**Task prompt**
Wherever a picture appears, skip it and retype the rest of the data exactly.

**Available data**
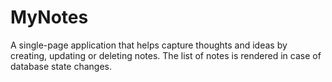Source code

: # MyNotes
A single-page application that helps capture thoughts and ideas by creating, updating or deleting notes. The list of notes is rendered in case of database state changes.
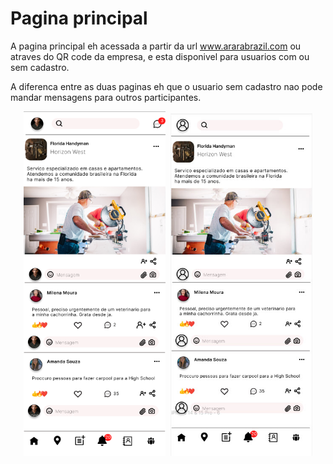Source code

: # Pagina principal

A pagina principal eh acessada a partir da url www.ararabrazil.com ou atraves do QR code da empresa, e 
esta disponivel para usuarios com ou sem cadastro.

A diferenca entre as duas paginas eh que o usuario sem cadastro nao pode mandar mensagens para 
outros participantes.

<p align="center">
  <img src="usuario_com_cadastro/pictures/usuario_com_cadastro.png" width="45%" style="margin-right: 5px;"/>
  <img src="usuario_sem_cadastro/pictures/usuario_sem_cadastro.jpg" width="45%"/>
</p>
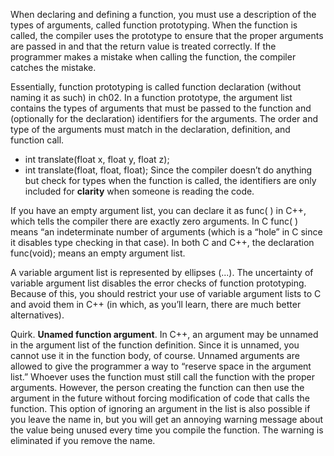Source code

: When declaring and defining a function, you must use a description of the types of arguments, called function prototyping. When the function is called, the compiler uses the prototype to ensure that the proper arguments are passed in and that the return value is treated correctly. If the programmer makes a mistake when calling the function, the compiler catches the mistake.

Essentially, function prototyping is called function declaration (without naming it as such) in ch02. In a function prototype, the argument list contains the types of arguments that must be passed to the function and (optionally for the declaration) identifiers for the arguments. The order and type of the arguments must match in the declaration, definition, and function call.
  * int translate(float x, float y, float z);
  * int translate(float, float, float);
Since the compiler doesn’t do anything but check for types when the function is called, the identifiers are only included for **clarity** when someone is reading the code.

If you have an empty argument list, you can declare it as func( ) in C++, which tells the compiler there are exactly zero arguments.
In C func( ) means “an indeterminate number of arguments (which is a “hole” in C since it disables type checking in that case).
In both C and C++, the declaration func(void); means an empty argument list.

A variable argument list is represented by ellipses (...). The uncertainty of variable argument list disables the error checks of function prototyping. Because of this, you should restrict your use of variable argument lists to C and avoid them in C++ (in which, as you’ll learn, there are much better alternatives).

Quirk. **Unamed function argument**.  In C++, an argument may be unnamed in the argument list of the function definition. Since it is unnamed, you cannot use it in the function body, of course. Unnamed arguments are allowed to give the programmer a way to “reserve space in the argument list.” Whoever uses the function must still call the function with the proper arguments. However, the person creating the function can then use the argument in the future without forcing modification of code that calls the function. This option of ignoring an argument in the list is also possible if you leave the name in, but you will get an annoying warning message about the value being unused every time you compile the function. The warning is eliminated if you remove the name.



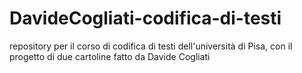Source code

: # DavideCogliati-codifica-di-testi
repository per il corso di codifica di testi dell'università di Pisa, con il progetto di due cartoline fatto da Davide Cogliati
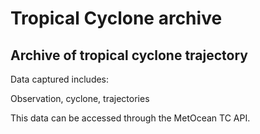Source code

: # Tropical Cyclone archive 

## Archive of tropical cyclone trajectory

Data captured includes:

Observation, cyclone, trajectories

This data can be accessed through the MetOcean TC API.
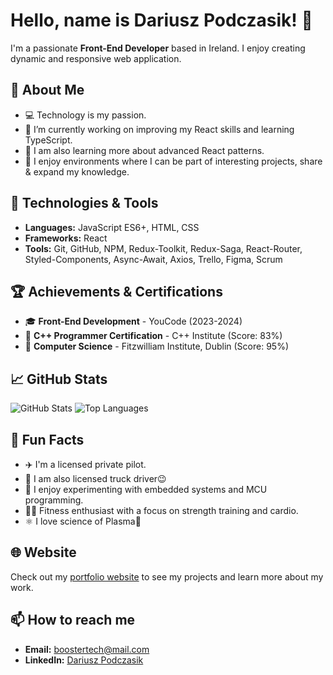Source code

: # Hello, name is Dariusz Podczasik! 👋
I'm a passionate **Front-End Developer** based in Ireland. I enjoy creating dynamic and responsive web application.

## 🚀 About Me
- 💻 Technology is my passion.
- 🔭 I’m currently working on improving my React skills and learning TypeScript.
- 🌱 I am also learning more about advanced React patterns.
- ‍💼 I enjoy environments where I can be part of interesting projects, share & expand my knowledge.

## 🔧 Technologies & Tools
- **Languages:** JavaScript ES6+, HTML, CSS
- **Frameworks:** React
- **Tools:** Git, GitHub, NPM, Redux-Toolkit, Redux-Saga, React-Router, Styled-Components, Async-Await, Axios, Trello, Figma, Scrum

## 🏆 Achievements & Certifications
- 🎓 **Front-End Development** - YouCode (2023-2024)
- 🥇 **C++ Programmer Certification** - C++ Institute (Score: 83%)
- 🌟 **Computer Science** - Fitzwilliam Institute, Dublin (Score: 95%)

## 📈 GitHub Stats
![GitHub Stats](https://github-readme-stats.vercel.app/api?username=BoosterTech&show_icons=true&theme=radical)
![Top Languages](https://github-readme-stats.vercel.app/api/top-langs/?username=BoosterTech&layout=compact&theme=radical)

<!--## 📝 Recent Blog Posts
- [Understanding Flexbox: A Guide for Beginners](https://yourblog.com/understanding-flexbox)
- [Introduction to React Hooks](https://yourblog.com/introduction-to-react-hooks)
- [Getting Started with STM32 Nucleo-64](https://yourblog.com/stm32-nucleo-64)-->

## 🎉 Fun Facts
- ✈️ I'm a licensed private pilot.
- 🚛 I am also licensed truck driver😉 
- 🚀 I enjoy experimenting with embedded systems and MCU programming.
- 🏋️‍♂️ Fitness enthusiast with a focus on strength training and cardio.
- ⚛️ I love science of Plasma🙂

## 🌐 Website
Check out my [portfolio website](https://boostertech.github.io/Front-End-Dev-Portfolio/) to see my projects and learn more about my work.

## 📫 How to reach me
- **Email:** boostertech@mail.com
- **LinkedIn:** [Dariusz Podczasik](http://www.linkedin.com/in/Dariusz-Podczasik)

**Exercise answer**
Source code

: # MyNotes
A single-page application that helps capture thoughts and ideas by creating, updating or deleting notes. The list of notes is rendered in case of database state changes.
Source code

: # Pagina principal

A pagina principal eh acessada a partir da url www.ararabrazil.com ou atraves do QR code da empresa, e 
esta disponivel para usuarios com ou sem cadastro.

A diferenca entre as duas paginas eh que o usuario sem cadastro nao pode mandar mensagens para 
outros participantes.

<p align="center">
  <img src="usuario_com_cadastro/pictures/usuario_com_cadastro.png" width="45%" style="margin-right: 5px;"/>
  <img src="usuario_sem_cadastro/pictures/usuario_sem_cadastro.jpg" width="45%"/>
</p>
Source code

: When declaring and defining a function, you must use a description of the types of arguments, called function prototyping. When the function is called, the compiler uses the prototype to ensure that the proper arguments are passed in and that the return value is treated correctly. If the programmer makes a mistake when calling the function, the compiler catches the mistake.

Essentially, function prototyping is called function declaration (without naming it as such) in ch02. In a function prototype, the argument list contains the types of arguments that must be passed to the function and (optionally for the declaration) identifiers for the arguments. The order and type of the arguments must match in the declaration, definition, and function call.
  * int translate(float x, float y, float z);
  * int translate(float, float, float);
Since the compiler doesn’t do anything but check for types when the function is called, the identifiers are only included for **clarity** when someone is reading the code.

If you have an empty argument list, you can declare it as func( ) in C++, which tells the compiler there are exactly zero arguments.
In C func( ) means “an indeterminate number of arguments (which is a “hole” in C since it disables type checking in that case).
In both C and C++, the declaration func(void); means an empty argument list.

A variable argument list is represented by ellipses (...). The uncertainty of variable argument list disables the error checks of function prototyping. Because of this, you should restrict your use of variable argument lists to C and avoid them in C++ (in which, as you’ll learn, there are much better alternatives).

Quirk. **Unamed function argument**.  In C++, an argument may be unnamed in the argument list of the function definition. Since it is unnamed, you cannot use it in the function body, of course. Unnamed arguments are allowed to give the programmer a way to “reserve space in the argument list.” Whoever uses the function must still call the function with the proper arguments. However, the person creating the function can then use the argument in the future without forcing modification of code that calls the function. This option of ignoring an argument in the list is also possible if you leave the name in, but you will get an annoying warning message about the value being unused every time you compile the function. The warning is eliminated if you remove the name.



Source code

: # DavideCogliati-codifica-di-testi
repository per il corso di codifica di testi dell'università di Pisa, con il progetto di due cartoline fatto da Davide Cogliati
Source code

: # Tropical Cyclone archive 

## Archive of tropical cyclone trajectory

Data captured includes:

Observation, cyclone, trajectories

This data can be accessed through the MetOcean TC API.
Source code

: # Hello, name is Dariusz Podczasik! 👋
I'm a passionate **Front-End Developer** based in Ireland. I enjoy creating dynamic and responsive web application.

## 🚀 About Me
- 💻 Technology is my passion.
- 🔭 I’m currently working on improving my React skills and learning TypeScript.
- 🌱 I am also learning more about advanced React patterns.
- ‍💼 I enjoy environments where I can be part of interesting projects, share & expand my knowledge.

## 🔧 Technologies & Tools
- **Languages:** JavaScript ES6+, HTML, CSS
- **Frameworks:** React
- **Tools:** Git, GitHub, NPM, Redux-Toolkit, Redux-Saga, React-Router, Styled-Components, Async-Await, Axios, Trello, Figma, Scrum

## 🏆 Achievements & Certifications
- 🎓 **Front-End Development** - YouCode (2023-2024)
- 🥇 **C++ Programmer Certification** - C++ Institute (Score: 83%)
- 🌟 **Computer Science** - Fitzwilliam Institute, Dublin (Score: 95%)

## 📈 GitHub Stats
![GitHub Stats](https://github-readme-stats.vercel.app/api?username=BoosterTech&show_icons=true&theme=radical)
![Top Languages](https://github-readme-stats.vercel.app/api/top-langs/?username=BoosterTech&layout=compact&theme=radical)

<!--## 📝 Recent Blog Posts
- [Understanding Flexbox: A Guide for Beginners](https://yourblog.com/understanding-flexbox)
- [Introduction to React Hooks](https://yourblog.com/introduction-to-react-hooks)
- [Getting Started with STM32 Nucleo-64](https://yourblog.com/stm32-nucleo-64)-->

## 🎉 Fun Facts
- ✈️ I'm a licensed private pilot.
- 🚛 I am also licensed truck driver😉 
- 🚀 I enjoy experimenting with embedded systems and MCU programming.
- 🏋️‍♂️ Fitness enthusiast with a focus on strength training and cardio.
- ⚛️ I love science of Plasma🙂

## 🌐 Website
Check out my [portfolio website](https://boostertech.github.io/Front-End-Dev-Portfolio/) to see my projects and learn more about my work.

## 📫 How to reach me
- **Email:** boostertech@mail.com
- **LinkedIn:** [Dariusz Podczasik](http://www.linkedin.com/in/Dariusz-Podczasik)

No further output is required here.